#### [EXERCISE OBJECTIVE]
Only the text belongs in the answer: every line of the records below, transcribed exactly.

** EXERCISE MATERIAL follows **

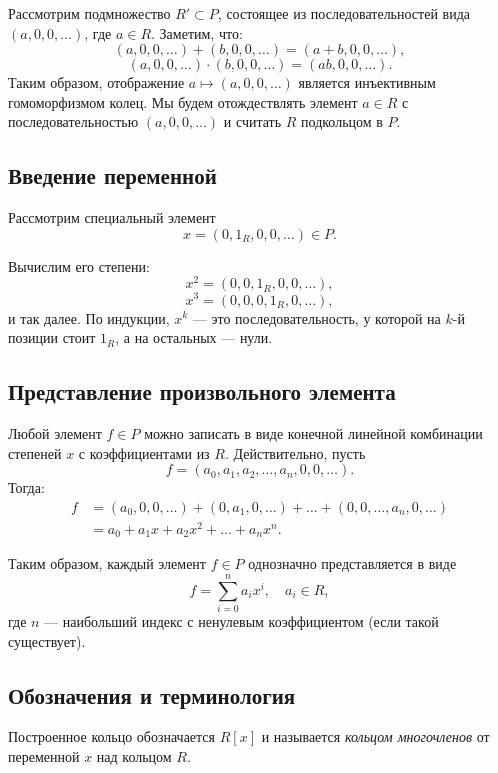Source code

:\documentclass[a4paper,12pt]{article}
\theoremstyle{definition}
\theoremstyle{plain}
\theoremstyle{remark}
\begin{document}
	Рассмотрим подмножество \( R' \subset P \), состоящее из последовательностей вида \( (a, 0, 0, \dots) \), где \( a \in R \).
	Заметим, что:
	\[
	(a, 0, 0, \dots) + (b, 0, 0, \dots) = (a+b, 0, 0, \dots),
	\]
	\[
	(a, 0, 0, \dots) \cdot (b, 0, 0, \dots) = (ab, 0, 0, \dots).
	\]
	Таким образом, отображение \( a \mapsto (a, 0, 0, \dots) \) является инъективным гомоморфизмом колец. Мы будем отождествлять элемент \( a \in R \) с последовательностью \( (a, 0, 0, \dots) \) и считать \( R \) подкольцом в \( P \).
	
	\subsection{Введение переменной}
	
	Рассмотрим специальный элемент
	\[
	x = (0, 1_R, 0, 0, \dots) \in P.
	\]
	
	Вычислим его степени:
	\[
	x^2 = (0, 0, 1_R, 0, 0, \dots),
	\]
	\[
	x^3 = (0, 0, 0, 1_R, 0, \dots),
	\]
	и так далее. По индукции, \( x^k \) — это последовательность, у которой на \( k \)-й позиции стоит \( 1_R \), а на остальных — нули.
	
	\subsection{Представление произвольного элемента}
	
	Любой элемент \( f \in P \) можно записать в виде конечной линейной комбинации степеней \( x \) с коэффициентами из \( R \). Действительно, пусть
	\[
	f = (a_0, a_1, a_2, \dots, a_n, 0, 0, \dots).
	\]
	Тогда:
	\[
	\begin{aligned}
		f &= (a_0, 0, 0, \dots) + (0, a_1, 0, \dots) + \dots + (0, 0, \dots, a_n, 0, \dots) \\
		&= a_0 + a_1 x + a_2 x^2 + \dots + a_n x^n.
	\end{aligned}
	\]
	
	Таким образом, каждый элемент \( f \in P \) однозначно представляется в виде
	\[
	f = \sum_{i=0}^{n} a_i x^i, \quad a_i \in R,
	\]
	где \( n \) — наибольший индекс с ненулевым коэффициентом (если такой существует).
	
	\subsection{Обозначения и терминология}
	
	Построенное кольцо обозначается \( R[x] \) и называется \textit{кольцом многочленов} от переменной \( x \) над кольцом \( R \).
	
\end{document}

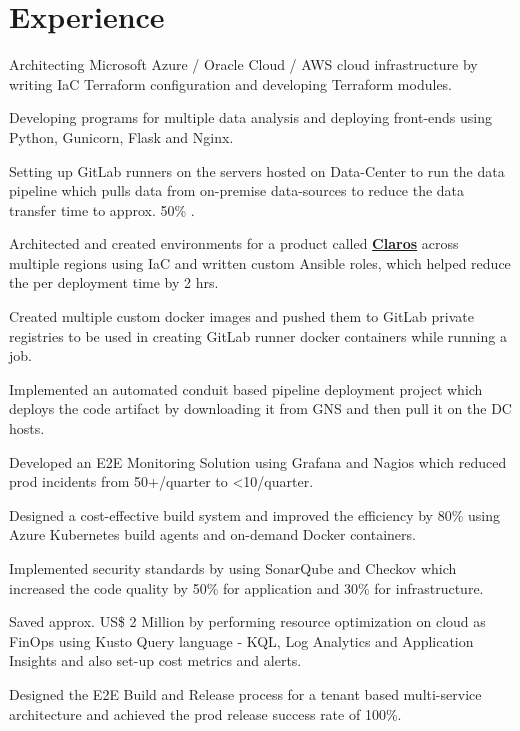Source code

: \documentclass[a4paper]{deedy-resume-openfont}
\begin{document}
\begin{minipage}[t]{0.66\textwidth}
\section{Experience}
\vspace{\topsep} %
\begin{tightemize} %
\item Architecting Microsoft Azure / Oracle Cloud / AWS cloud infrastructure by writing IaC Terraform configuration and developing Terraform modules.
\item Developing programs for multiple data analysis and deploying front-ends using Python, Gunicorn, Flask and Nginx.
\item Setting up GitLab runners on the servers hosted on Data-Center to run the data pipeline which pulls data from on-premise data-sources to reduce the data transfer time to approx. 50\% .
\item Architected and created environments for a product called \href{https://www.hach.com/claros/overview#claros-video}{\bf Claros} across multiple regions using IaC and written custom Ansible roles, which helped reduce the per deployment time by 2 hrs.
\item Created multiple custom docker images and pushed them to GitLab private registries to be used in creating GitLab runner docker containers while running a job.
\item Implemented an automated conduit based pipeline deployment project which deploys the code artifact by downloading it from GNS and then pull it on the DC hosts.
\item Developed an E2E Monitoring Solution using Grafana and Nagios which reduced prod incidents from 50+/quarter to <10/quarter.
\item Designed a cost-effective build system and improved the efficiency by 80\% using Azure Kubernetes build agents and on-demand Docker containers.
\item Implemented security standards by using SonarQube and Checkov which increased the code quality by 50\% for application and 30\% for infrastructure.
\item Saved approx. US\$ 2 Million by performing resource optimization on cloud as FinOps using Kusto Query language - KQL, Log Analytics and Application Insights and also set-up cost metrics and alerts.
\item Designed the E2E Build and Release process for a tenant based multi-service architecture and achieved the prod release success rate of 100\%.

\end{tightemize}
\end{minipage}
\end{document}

** End of EXERCISE MATERIAL **

#### [SOLUTION FOR THIS EXERCISE]
Source code

:\documentclass[a4paper,12pt]{article}
\theoremstyle{definition}
\theoremstyle{plain}
\theoremstyle{remark}
\begin{document}
	Рассмотрим подмножество \( R' \subset P \), состоящее из последовательностей вида \( (a, 0, 0, \dots) \), где \( a \in R \).
	Заметим, что:
	\[
	(a, 0, 0, \dots) + (b, 0, 0, \dots) = (a+b, 0, 0, \dots),
	\]
	\[
	(a, 0, 0, \dots) \cdot (b, 0, 0, \dots) = (ab, 0, 0, \dots).
	\]
	Таким образом, отображение \( a \mapsto (a, 0, 0, \dots) \) является инъективным гомоморфизмом колец. Мы будем отождествлять элемент \( a \in R \) с последовательностью \( (a, 0, 0, \dots) \) и считать \( R \) подкольцом в \( P \).
	
	\subsection{Введение переменной}
	
	Рассмотрим специальный элемент
	\[
	x = (0, 1_R, 0, 0, \dots) \in P.
	\]
	
	Вычислим его степени:
	\[
	x^2 = (0, 0, 1_R, 0, 0, \dots),
	\]
	\[
	x^3 = (0, 0, 0, 1_R, 0, \dots),
	\]
	и так далее. По индукции, \( x^k \) — это последовательность, у которой на \( k \)-й позиции стоит \( 1_R \), а на остальных — нули.
	
	\subsection{Представление произвольного элемента}
	
	Любой элемент \( f \in P \) можно записать в виде конечной линейной комбинации степеней \( x \) с коэффициентами из \( R \). Действительно, пусть
	\[
	f = (a_0, a_1, a_2, \dots, a_n, 0, 0, \dots).
	\]
	Тогда:
	\[
	\begin{aligned}
		f &= (a_0, 0, 0, \dots) + (0, a_1, 0, \dots) + \dots + (0, 0, \dots, a_n, 0, \dots) \\
		&= a_0 + a_1 x + a_2 x^2 + \dots + a_n x^n.
	\end{aligned}
	\]
	
	Таким образом, каждый элемент \( f \in P \) однозначно представляется в виде
	\[
	f = \sum_{i=0}^{n} a_i x^i, \quad a_i \in R,
	\]
	где \( n \) — наибольший индекс с ненулевым коэффициентом (если такой существует).
	
	\subsection{Обозначения и терминология}
	
	Построенное кольцо обозначается \( R[x] \) и называется \textit{кольцом многочленов} от переменной \( x \) над кольцом \( R \).
	
\end{document}

Source code

: \documentclass[a4paper]{deedy-resume-openfont}
\begin{document}
\begin{minipage}[t]{0.66\textwidth}
\section{Experience}
\vspace{\topsep} %
\begin{tightemize} %
\item Architecting Microsoft Azure / Oracle Cloud / AWS cloud infrastructure by writing IaC Terraform configuration and developing Terraform modules.
\item Developing programs for multiple data analysis and deploying front-ends using Python, Gunicorn, Flask and Nginx.
\item Setting up GitLab runners on the servers hosted on Data-Center to run the data pipeline which pulls data from on-premise data-sources to reduce the data transfer time to approx. 50\% .
\item Architected and created environments for a product called \href{https://www.hach.com/claros/overview#claros-video}{\bf Claros} across multiple regions using IaC and written custom Ansible roles, which helped reduce the per deployment time by 2 hrs.
\item Created multiple custom docker images and pushed them to GitLab private registries to be used in creating GitLab runner docker containers while running a job.
\item Implemented an automated conduit based pipeline deployment project which deploys the code artifact by downloading it from GNS and then pull it on the DC hosts.
\item Developed an E2E Monitoring Solution using Grafana and Nagios which reduced prod incidents from 50+/quarter to <10/quarter.
\item Designed a cost-effective build system and improved the efficiency by 80\% using Azure Kubernetes build agents and on-demand Docker containers.
\item Implemented security standards by using SonarQube and Checkov which increased the code quality by 50\% for application and 30\% for infrastructure.
\item Saved approx. US\$ 2 Million by performing resource optimization on cloud as FinOps using Kusto Query language - KQL, Log Analytics and Application Insights and also set-up cost metrics and alerts.
\item Designed the E2E Build and Release process for a tenant based multi-service architecture and achieved the prod release success rate of 100\%.

\end{tightemize}
\end{minipage}
\end{document}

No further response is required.